• _Aim of the task_
Only the number is needed: how many lines in the entries below contain the string "from"?

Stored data
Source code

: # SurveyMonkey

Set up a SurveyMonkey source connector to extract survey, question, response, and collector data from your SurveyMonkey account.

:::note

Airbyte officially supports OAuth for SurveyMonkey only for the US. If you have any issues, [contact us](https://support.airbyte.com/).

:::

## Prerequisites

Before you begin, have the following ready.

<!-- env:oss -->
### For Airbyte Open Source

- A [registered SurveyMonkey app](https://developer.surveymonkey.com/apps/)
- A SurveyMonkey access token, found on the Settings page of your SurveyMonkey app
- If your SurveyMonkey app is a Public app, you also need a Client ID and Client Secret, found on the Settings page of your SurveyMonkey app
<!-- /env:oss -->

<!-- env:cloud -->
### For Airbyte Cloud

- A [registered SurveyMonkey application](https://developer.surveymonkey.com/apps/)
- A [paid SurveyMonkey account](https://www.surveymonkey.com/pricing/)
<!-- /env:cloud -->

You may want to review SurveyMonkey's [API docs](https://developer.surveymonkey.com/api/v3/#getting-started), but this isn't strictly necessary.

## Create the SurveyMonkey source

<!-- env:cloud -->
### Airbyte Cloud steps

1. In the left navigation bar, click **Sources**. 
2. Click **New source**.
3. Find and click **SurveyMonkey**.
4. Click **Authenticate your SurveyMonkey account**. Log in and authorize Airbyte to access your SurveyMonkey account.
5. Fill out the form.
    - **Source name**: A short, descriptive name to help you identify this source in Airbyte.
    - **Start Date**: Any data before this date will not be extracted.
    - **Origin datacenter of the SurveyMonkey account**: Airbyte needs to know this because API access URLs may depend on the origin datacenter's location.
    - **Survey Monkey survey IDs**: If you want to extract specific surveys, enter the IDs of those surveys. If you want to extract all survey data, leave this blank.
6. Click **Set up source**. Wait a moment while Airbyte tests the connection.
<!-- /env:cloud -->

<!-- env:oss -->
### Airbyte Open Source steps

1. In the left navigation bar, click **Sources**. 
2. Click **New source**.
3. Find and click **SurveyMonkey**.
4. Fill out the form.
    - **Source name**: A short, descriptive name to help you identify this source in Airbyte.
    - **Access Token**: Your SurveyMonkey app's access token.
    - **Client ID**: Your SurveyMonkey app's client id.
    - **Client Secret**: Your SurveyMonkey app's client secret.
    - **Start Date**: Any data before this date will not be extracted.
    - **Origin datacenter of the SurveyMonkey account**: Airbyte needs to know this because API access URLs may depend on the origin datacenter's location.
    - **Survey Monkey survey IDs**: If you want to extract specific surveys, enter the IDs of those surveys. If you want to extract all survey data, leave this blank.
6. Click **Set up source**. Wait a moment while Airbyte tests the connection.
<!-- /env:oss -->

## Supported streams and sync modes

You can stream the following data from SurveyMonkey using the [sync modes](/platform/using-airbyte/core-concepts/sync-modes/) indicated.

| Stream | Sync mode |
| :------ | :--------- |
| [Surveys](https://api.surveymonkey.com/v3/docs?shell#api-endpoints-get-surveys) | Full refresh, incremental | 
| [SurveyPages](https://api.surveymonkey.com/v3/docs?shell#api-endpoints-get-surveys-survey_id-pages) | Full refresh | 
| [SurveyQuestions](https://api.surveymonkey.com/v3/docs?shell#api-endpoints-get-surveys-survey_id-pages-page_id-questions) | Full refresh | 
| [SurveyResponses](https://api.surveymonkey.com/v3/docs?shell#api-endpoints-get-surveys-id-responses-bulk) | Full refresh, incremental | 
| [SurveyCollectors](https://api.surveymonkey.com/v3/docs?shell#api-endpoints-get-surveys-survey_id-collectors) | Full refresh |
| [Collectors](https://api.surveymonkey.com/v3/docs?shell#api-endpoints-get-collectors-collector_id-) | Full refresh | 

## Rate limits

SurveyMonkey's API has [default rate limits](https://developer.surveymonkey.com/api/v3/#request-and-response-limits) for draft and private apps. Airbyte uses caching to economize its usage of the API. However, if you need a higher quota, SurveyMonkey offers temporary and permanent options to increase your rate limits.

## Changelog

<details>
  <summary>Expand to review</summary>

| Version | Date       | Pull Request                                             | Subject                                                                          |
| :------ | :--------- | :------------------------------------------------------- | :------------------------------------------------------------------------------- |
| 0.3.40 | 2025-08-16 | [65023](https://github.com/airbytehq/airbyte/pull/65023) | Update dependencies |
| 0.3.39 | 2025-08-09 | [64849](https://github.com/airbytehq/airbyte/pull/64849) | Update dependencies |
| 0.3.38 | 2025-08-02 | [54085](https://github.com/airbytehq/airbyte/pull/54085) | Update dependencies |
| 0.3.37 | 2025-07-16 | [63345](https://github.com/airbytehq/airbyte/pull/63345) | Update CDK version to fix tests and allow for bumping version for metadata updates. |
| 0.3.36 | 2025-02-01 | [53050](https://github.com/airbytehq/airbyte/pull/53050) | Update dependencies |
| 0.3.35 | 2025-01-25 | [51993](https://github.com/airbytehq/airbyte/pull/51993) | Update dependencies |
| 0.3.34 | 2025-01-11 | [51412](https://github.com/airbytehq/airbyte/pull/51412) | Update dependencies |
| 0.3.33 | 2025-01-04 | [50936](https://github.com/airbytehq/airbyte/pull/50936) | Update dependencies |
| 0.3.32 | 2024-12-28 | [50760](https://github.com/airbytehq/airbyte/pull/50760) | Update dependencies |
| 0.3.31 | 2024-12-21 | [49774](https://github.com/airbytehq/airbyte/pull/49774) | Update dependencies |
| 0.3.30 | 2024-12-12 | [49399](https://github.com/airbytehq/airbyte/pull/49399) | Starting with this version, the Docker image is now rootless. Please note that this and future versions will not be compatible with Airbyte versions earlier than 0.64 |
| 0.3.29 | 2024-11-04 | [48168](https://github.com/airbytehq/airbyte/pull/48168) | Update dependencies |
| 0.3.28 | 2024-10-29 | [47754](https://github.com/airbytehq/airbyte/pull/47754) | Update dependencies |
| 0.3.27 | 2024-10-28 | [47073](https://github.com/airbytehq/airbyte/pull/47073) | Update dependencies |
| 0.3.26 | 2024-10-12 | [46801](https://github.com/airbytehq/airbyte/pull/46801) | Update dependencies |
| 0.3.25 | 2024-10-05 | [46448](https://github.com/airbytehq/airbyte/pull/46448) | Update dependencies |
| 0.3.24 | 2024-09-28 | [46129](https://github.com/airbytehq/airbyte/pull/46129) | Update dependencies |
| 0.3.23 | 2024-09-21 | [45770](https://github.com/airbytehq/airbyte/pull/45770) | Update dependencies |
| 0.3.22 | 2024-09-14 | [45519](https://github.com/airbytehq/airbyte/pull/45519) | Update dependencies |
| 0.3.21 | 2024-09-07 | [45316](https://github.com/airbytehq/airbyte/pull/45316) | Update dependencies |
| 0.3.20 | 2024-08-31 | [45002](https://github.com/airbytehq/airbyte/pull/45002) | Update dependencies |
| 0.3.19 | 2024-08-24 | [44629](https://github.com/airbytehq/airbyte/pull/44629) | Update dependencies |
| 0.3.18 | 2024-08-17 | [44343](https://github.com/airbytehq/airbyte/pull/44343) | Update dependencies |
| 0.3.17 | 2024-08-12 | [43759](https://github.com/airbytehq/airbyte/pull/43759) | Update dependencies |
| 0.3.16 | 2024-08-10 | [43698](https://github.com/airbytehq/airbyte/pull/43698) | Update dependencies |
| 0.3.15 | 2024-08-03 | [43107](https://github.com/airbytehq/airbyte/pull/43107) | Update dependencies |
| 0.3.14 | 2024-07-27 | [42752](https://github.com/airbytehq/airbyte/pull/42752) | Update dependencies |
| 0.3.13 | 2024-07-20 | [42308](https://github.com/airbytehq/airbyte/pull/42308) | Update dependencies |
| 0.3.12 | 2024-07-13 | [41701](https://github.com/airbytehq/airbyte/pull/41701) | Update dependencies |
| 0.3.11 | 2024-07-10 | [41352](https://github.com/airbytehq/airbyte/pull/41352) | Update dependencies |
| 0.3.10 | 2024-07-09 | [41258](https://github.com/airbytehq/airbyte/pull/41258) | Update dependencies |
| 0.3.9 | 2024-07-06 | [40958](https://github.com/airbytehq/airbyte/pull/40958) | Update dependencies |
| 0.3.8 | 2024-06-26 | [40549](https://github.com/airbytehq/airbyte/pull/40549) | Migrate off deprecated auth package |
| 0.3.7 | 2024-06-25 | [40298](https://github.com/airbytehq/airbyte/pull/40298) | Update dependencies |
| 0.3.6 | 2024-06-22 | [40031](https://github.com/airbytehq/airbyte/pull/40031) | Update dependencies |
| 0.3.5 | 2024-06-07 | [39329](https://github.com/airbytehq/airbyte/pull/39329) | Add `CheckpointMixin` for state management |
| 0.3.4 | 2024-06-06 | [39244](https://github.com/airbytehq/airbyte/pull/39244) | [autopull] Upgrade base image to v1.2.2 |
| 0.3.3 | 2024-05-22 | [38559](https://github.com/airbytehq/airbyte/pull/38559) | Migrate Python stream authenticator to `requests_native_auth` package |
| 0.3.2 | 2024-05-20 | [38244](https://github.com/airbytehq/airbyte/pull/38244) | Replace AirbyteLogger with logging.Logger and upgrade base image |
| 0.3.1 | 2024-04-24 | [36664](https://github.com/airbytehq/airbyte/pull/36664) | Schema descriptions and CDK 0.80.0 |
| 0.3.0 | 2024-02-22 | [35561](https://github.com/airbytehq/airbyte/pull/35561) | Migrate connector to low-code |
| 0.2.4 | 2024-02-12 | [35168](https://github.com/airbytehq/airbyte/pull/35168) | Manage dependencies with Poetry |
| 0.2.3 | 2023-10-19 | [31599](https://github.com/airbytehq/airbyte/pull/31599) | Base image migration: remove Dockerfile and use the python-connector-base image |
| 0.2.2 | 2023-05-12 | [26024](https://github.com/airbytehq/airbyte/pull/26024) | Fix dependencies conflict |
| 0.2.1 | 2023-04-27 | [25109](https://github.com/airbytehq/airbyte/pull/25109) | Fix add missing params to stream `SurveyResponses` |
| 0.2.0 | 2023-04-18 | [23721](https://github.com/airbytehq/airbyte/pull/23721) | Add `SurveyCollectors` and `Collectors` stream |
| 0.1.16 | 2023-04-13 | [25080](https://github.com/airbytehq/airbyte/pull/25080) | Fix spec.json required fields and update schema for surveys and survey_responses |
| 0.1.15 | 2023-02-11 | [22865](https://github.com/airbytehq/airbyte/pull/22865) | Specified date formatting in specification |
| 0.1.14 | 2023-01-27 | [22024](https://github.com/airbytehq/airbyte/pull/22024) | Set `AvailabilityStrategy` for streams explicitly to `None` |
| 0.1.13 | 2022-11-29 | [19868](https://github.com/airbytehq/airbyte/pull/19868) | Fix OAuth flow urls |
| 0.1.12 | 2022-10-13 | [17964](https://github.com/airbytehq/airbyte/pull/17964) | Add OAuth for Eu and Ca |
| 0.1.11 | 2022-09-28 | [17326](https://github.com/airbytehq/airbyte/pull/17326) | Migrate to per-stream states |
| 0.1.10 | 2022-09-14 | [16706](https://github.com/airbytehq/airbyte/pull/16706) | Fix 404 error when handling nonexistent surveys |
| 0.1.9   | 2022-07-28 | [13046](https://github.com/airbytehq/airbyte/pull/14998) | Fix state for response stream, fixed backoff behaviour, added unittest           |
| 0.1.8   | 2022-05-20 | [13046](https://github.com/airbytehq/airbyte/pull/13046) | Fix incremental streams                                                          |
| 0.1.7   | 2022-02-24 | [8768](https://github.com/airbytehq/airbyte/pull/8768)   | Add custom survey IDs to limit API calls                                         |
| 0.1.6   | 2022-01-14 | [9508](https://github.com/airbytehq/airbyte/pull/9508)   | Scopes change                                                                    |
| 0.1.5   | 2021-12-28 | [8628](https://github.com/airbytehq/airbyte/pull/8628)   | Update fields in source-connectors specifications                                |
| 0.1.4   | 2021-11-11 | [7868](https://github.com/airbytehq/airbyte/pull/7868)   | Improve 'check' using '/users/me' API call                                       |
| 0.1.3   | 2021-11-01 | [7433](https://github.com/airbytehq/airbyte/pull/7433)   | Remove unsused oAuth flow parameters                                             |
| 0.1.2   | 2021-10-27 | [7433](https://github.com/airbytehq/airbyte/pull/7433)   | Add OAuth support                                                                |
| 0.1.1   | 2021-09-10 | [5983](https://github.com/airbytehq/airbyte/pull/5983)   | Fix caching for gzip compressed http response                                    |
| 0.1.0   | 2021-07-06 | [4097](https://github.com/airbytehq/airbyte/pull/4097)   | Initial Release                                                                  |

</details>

• _The completed task_
2